House Transportation Bill Split Into Three Parts, Just Like Titanic
Posted February 14, 2012 in Moving Beyond Oil
Mirroring the record-setting 18-hour, 100+ amendment markup in the House Transportation and Infrastructure Committee, the House Rules Committee posted almost 300 amendments this morning. There are some real gems in here (being facetious, of course), including:
- Two from Rep. Broun (R-GA), one would zero out funding for transit entirely and the other would zero out funding for all Amtrak rail lines except the Acela;
- One from Rep. Graves (R-GA) which would ramp the federal program out of existence entirely;
- One from Rep. Garrett (R-NJ) which would pilot elimination of the federal program in two states;
- Several proposing to carve out even more waivers of environmental reviews;
- Two from Rep. McKinley (R-WV) that would slash regulation of coal residual and coal ash;
- One from Rep. Sullivan (R-OK) that would add a cement deregulation bill; and
- One from Rep. Pombeo (R-KS) that would prevent regulation of hydraulic fracturing or "fracking."

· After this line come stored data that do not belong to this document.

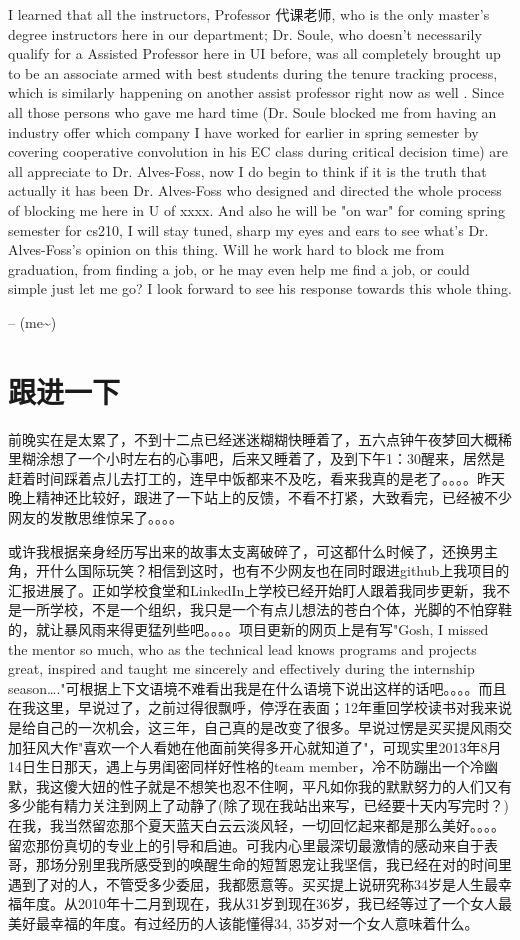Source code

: \documentclass[12pt]{book}
\begin{document}
I learned that all the instructors, Professor 代课老师, who is the only master's degree instructors here in our department; Dr. Soule, who doesn't necessarily qualify for a Assisted Professor here in UI before, was all completely brought up to be an associate armed with best students during the tenure tracking process, which is similarly happening on another assist professor right now as well . Since all those persons who gave me hard time (Dr. Soule blocked me from having an industry offer which company I have worked for earlier in spring semester by covering cooperative convolution in his EC class during critical decision time) are all appreciate to Dr. Alves-Foss, now I do begin to think if it is the truth that actually it has been Dr. Alves-Foss who designed and directed the whole process of blocking me here in U of xxxx. And also he will be "on war" for coming spring semester for cs210, I will stay tuned, sharp my eyes and ears to see what's Dr. Alves-Foss's opinion on this thing. Will he work hard to block me from graduation, from finding a job, or he may even help me find a job, or could simple just let me go? I look forward to see his response towards this whole thing. 

-- (me\textasciitilde{})

\chapter{跟进一下}
\label{sec-30}

前晚实在是太累了，不到十二点已经迷迷糊糊快睡着了，五六点钟午夜梦回大概稀里糊涂想了一个小时左右的心事吧，后来又睡着了，及到下午1：30醒来，居然是赶着时间踩着点儿去打工的，连早中饭都来不及吃，看来我真的是老了。。。。昨天晚上精神还比较好，跟进了一下站上的反馈，不看不打紧，大致看完，已经被不少网友的发散思维惊呆了。。。。

或许我根据亲身经历写出来的故事太支离破碎了，可这都什么时候了，还换男主角，开什么国际玩笑？相信到这时，也有不少网友也在同时跟进github上我项目的汇报进展了。正如学校食堂和LinkedIn上学校已经开始盯人跟着我同步更新，我不是一所学校，不是一个组织，我只是一个有点儿想法的苍白个体，光脚的不怕穿鞋的，就让暴风雨来得更猛列些吧。。。。项目更新的网页上是有写"Gosh, I missed the mentor so much, who as the technical lead knows programs and projects great, inspired and taught me sincerely and effectively during the internship season…."可根据上下文语境不难看出我是在什么语境下说出这样的话吧。。。。而且在我这里，早说过了，之前过得很飘呼，停浮在表面；12年重回学校读书对我来说是给自己的一次机会，这三年，自己真的是改变了很多。早说过愣是买买提风雨交加狂风大作"喜欢一个人看她在他面前笑得多开心就知道了"，可现实里2013年8月14日生日那天，遇上与男闺密同样好性格的team member，冷不防蹦出一个冷幽默，我这傻大妞的性子就是不想笑也忍不住啊，平凡如你我的默默努力的人们又有多少能有精力关注到网上了动静了(除了现在我站出来写，已经要十天内写完时？)在我，我当然留恋那个夏天蓝天白云云淡风轻，一切回忆起来都是那么美好。。。。留恋那份真切的专业上的引导和启迪。可我内心里最深切最激情的感动来自于表哥，那场分别里我所感受到的唤醒生命的短暂恩宠让我坚信，我已经在对的时间里遇到了对的人，不管受多少委屈，我都愿意等。买买提上说研究称34岁是人生最幸福年度。从2010年十二月到现在，我从31岁到现在36岁，我已经等过了一个女人最美好最幸福的年度。有过经历的人该能懂得34, 35岁对一个女人意味着什么。
\end{document}
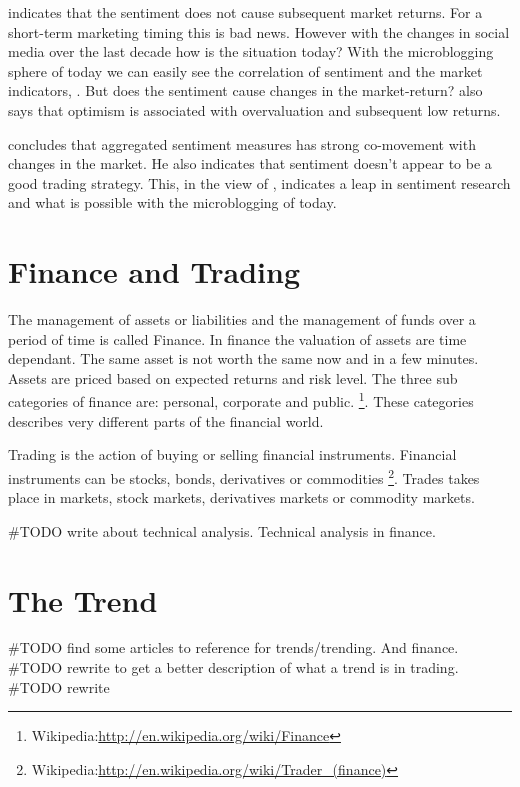 \cite[p3]{Brown20041} indicates that the sentiment does not cause subsequent
market returns. For a short-term marketing timing this is bad news. However
with the changes in social media over the last decade how is the situation
today? With the microblogging sphere of today we can easily see the
correlation of sentiment and the market indicators,
\cite[]{annikajubbega11:twitter_driver_stock_price}. But
does the sentiment cause changes in the market-return?
\cite[p3]{Brown20041} also says that optimism is associated with overvaluation
and subsequent low returns.

\cite[p]{Brown20041} concludes that aggregated sentiment measures has strong
co-movement with changes in the market. He also indicates that sentiment
doesn't appear to be a good trading strategy. This, in the view of
\cite[]{Zhang201155}, indicates a leap in sentiment research and what is possible
with the microblogging of today.

\section{Finance and Trading}


The management of assets or liabilities and the management of funds over a
period of time is called Finance. In finance the valuation of assets are time
dependant. The same asset is not worth the same now and in a few minutes. Assets are
priced based on expected returns and risk level. The three sub categories of
finance are: personal, corporate and public. 
\footnote{Wikipedia:\url{http://en.wikipedia.org/wiki/Finance}}.
These categories describes very different parts of the financial world. 

Trading is the action of buying or selling financial instruments.
Financial instruments can be stocks, bonds, derivatives or commodities 
\footnote{Wikipedia:\url{http://en.wikipedia.org/wiki/Trader_(finance)}}.
Trades takes place in markets,  stock markets, derivatives markets or commodity
markets.

#TODO write about technical analysis. 
Technical analysis in finance. 


\section{The Trend}
#TODO find some articles to reference for trends/trending. And finance.   
#TODO rewrite to get a better description of what a trend is in trading.
#TODO rewrite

And those are just the worst ones!
However, the bigger, more radical move taken by the Rules Committee splits the transportation bill into three components -- Transportation, drilling and federal pension reform provisions -- for separate votes. Then there what's called a "self-executing" component to the rule, a procedural trick that staples the bills together after separate votes. A colleague tells me this has only been done three times, ever, by the House.
Why do this? Because Leadership miscalculated, and doesn't have the votes to pass the whole thing. So they are gambling that they can squeak each controversial piece through. If one fails, they all fail. Conversely, that means a vote for any one is really a vote for the whole pile.
When discussing the latest legislative shenanigans with the troubled House transportation bill, my colleague Rob Perks made an apt comparison: "It's worth noting that the Titanic broke into three pieces before it sank too." This is a little-known fact for those of us who saw the 1997 movie where it was depicted splitting in two.
Anyone who doesn't support the overall bill must vote against all three pieces, so we can sink the worst transportation bill ever.